-
Finding of fact by the
Tribunal
In the present case, the
respondent manufactured goods for the Indian Railways and made supplies
against specific contracts to them. The Department classified the goods under
Chapter Sub-heading 4009.92 which was disputed by the respondent. However, the
respondent obtained clearance of the goods on payment of duties under protest.
Thereafter two applications were filed for refund of excess amount paid under
protest. The Tribunal while determining the issue whether the goods supplied
to the respondent included the element of Excise duty went through the
correspondences exchanged by and between contracting parties, and the
certificate issued by the Railway administration and held that price fixed
under contract did not provide for an element of Excise duty.
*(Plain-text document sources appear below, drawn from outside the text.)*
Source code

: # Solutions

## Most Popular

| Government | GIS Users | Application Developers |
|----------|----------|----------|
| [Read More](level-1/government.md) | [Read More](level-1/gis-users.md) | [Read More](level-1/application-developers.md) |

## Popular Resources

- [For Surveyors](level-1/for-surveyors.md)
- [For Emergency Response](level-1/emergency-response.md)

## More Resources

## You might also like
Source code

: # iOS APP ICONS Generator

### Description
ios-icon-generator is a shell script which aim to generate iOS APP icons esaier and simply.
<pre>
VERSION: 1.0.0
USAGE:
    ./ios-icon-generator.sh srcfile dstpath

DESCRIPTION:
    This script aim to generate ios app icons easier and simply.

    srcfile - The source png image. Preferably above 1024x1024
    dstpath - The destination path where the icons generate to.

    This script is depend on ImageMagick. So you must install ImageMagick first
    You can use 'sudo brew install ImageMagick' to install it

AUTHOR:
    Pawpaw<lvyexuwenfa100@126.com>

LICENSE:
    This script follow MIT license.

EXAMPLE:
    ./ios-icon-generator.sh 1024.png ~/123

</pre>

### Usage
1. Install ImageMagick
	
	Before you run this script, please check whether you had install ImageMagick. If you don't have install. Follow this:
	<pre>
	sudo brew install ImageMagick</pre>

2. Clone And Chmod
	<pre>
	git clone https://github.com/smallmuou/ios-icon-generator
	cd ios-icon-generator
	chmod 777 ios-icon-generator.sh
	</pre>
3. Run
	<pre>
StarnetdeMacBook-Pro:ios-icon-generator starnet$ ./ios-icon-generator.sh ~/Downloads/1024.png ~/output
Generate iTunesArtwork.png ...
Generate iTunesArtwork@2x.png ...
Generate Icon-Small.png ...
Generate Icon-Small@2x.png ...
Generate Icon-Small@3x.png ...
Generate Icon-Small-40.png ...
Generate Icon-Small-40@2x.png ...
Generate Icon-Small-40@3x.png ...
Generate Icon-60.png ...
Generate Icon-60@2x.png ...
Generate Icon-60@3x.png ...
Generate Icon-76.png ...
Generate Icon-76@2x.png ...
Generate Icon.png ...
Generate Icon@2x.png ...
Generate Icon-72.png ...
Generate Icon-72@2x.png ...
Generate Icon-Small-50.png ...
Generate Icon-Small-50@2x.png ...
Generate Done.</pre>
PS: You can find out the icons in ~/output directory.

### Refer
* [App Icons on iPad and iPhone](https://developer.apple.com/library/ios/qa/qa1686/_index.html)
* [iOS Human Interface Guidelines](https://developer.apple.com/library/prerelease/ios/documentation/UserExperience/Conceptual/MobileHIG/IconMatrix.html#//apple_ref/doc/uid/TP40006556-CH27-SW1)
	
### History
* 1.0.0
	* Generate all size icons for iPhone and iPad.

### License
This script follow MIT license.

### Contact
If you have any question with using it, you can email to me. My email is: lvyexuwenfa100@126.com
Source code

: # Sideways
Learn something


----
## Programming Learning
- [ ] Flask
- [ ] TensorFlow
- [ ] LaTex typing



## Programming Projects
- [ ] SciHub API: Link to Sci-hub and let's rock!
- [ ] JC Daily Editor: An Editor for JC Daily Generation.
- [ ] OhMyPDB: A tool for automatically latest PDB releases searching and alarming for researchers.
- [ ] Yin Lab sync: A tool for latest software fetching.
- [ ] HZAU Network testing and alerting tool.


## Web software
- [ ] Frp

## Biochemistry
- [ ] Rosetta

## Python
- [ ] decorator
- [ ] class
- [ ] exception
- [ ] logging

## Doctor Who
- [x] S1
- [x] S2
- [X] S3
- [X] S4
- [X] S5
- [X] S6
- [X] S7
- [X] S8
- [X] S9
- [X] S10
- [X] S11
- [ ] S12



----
The Department
went in appeal to the Hon’ble Supreme Court.
The Hon’ble Supreme Court,
while rejecting the appeal of the Department declined to interfere with the
decision of the Tribunal on the ground that the issue whether Excise duty has
been passed is essentially a question of fact and it is well settled that the
finding of fact arrived at by the Tribunal should be accepted by the Court. [CCE,
Calcutta vs. Panihati Rubber Ltd. 2006(202) E.L.T 41 (SC) decided on
8-9-2006].
-
Plea of unjust enrichment
against the State undertakings
The issue was whether
Doctrine of unjust enrichment can be raised as a plea against the State
undertakings. The Division Bench of the Hon’ble Karnataka High Court ruled
that the doctrine of unjust enrichment is inapplicable to State undertakings
unless it is proved that the Government undertakings are totally different.
The High Court relied on the judgment of the Hon’ble Supreme Court in the case
of Mafatlal Industries Limited vs. Union of India and Others (1997 (89) E.L.T.
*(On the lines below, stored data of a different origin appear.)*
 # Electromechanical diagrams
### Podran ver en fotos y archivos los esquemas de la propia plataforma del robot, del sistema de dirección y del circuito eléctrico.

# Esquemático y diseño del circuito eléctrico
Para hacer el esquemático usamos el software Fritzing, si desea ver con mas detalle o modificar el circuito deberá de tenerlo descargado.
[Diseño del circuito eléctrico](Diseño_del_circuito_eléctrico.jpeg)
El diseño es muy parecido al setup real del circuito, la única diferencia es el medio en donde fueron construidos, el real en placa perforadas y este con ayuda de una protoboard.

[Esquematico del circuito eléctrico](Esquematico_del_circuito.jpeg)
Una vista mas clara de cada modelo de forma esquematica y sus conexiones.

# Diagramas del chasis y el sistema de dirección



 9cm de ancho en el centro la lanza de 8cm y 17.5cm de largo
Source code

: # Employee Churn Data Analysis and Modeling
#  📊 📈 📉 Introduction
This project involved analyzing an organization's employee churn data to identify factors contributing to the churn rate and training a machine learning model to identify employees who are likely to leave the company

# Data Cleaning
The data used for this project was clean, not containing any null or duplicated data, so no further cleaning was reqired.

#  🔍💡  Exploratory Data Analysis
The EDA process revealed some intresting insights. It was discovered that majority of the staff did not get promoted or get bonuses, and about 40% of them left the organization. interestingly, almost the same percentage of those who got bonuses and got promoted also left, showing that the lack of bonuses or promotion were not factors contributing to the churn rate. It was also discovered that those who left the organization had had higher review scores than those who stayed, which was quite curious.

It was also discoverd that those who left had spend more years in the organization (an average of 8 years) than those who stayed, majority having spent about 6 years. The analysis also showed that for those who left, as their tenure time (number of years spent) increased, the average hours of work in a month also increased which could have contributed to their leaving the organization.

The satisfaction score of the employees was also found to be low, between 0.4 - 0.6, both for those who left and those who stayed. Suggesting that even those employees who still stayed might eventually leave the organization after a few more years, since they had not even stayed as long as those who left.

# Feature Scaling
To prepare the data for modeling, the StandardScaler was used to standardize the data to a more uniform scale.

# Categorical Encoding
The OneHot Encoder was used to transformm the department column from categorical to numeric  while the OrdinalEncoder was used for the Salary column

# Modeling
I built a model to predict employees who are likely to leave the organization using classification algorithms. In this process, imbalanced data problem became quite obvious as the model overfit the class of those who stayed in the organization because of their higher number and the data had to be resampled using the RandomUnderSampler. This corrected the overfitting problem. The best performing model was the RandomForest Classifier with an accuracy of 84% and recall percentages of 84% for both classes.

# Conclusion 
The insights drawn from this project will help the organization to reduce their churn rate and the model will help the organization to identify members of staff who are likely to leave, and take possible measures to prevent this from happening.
247(SC)) wherein the apex court has categorically ruled that there cannot be
any unjust enrichment against the State Government.
[C.C.E, Bangalore-II vs.
Karnataka State Agro Corn Products Ltd. 2006 (202) E.L.T. (Kar.)]
-
Revenue not filed appeal –
Order attained finality –
Same issue cannot be raised in case of other assessee
The issue involved was
whether “bitumenised hessian based felt” would be classified under Tariff
Heading 59.09 or under Tariff Heading 68.07 and whether the process of making
blown grade bitumen out of straight grade bitumen amounts to manufacture.
The Hon’ble Supreme Court
while affirming the decision of the Tribunal regarding the classification of
bitumenised hessian under Tariff Heading 59.09 stated that if an earlier order
is not appealed against by the Revenue and the same has attained finality,
then it is not open to the Revenue to accept judgment/order on the same
question in the case of one assessee and question its correctness in the case
of some other assessees. This observation was made in view of the fact that
the issue of classification of bitumenised hessian based felt had been already
settled by the Tribunal in an earlier case and the Revenue had not preferred
an appeal against that order.
On the issue whether the
process of making blown grade bitumen out of straight bitumen amounts to
manufacture, the Hon’ble Supreme Court held that the issue has been settled in
CCE vs. M/s. Titikar Industries & Ors. [2006 (202) E.L.T 215 (SC)] wherein it
was held that the activity doesn’t amount to manufacture.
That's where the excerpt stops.